Dataset entries:
::::
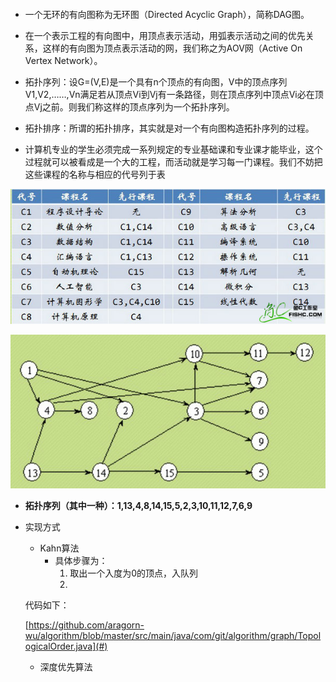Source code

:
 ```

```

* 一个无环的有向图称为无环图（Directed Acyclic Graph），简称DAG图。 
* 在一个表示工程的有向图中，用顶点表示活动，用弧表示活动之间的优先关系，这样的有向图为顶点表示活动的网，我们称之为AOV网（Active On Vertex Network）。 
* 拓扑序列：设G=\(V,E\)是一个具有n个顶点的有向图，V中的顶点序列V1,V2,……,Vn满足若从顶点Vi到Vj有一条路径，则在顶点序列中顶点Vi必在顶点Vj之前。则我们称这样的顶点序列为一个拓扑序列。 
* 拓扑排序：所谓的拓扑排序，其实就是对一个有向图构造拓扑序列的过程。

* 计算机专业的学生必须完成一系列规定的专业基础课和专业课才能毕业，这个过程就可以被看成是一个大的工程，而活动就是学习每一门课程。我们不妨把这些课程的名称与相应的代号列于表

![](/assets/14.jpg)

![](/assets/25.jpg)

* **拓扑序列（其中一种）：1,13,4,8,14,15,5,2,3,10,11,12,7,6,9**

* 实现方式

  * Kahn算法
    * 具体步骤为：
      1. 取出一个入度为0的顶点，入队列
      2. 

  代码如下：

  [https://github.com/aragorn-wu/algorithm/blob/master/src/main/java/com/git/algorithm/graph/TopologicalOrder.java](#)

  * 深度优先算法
::::
> **EXERCISE DETAILS**
Leave the pictures aside and give the records above back word for word.

> **SOLUTION TO THIS TASK**
Source code

:
 ```

```

* 一个无环的有向图称为无环图（Directed Acyclic Graph），简称DAG图。 
* 在一个表示工程的有向图中，用顶点表示活动，用弧表示活动之间的优先关系，这样的有向图为顶点表示活动的网，我们称之为AOV网（Active On Vertex Network）。 
* 拓扑序列：设G=\(V,E\)是一个具有n个顶点的有向图，V中的顶点序列V1,V2,……,Vn满足若从顶点Vi到Vj有一条路径，则在顶点序列中顶点Vi必在顶点Vj之前。则我们称这样的顶点序列为一个拓扑序列。 
* 拓扑排序：所谓的拓扑排序，其实就是对一个有向图构造拓扑序列的过程。

* 计算机专业的学生必须完成一系列规定的专业基础课和专业课才能毕业，这个过程就可以被看成是一个大的工程，而活动就是学习每一门课程。我们不妨把这些课程的名称与相应的代号列于表

![](/assets/14.jpg)

![](/assets/25.jpg)

* **拓扑序列（其中一种）：1,13,4,8,14,15,5,2,3,10,11,12,7,6,9**

* 实现方式

  * Kahn算法
    * 具体步骤为：
      1. 取出一个入度为0的顶点，入队列
      2. 

  代码如下：

  [https://github.com/aragorn-wu/algorithm/blob/master/src/main/java/com/git/algorithm/graph/TopologicalOrder.java](#)

  * 深度优先算法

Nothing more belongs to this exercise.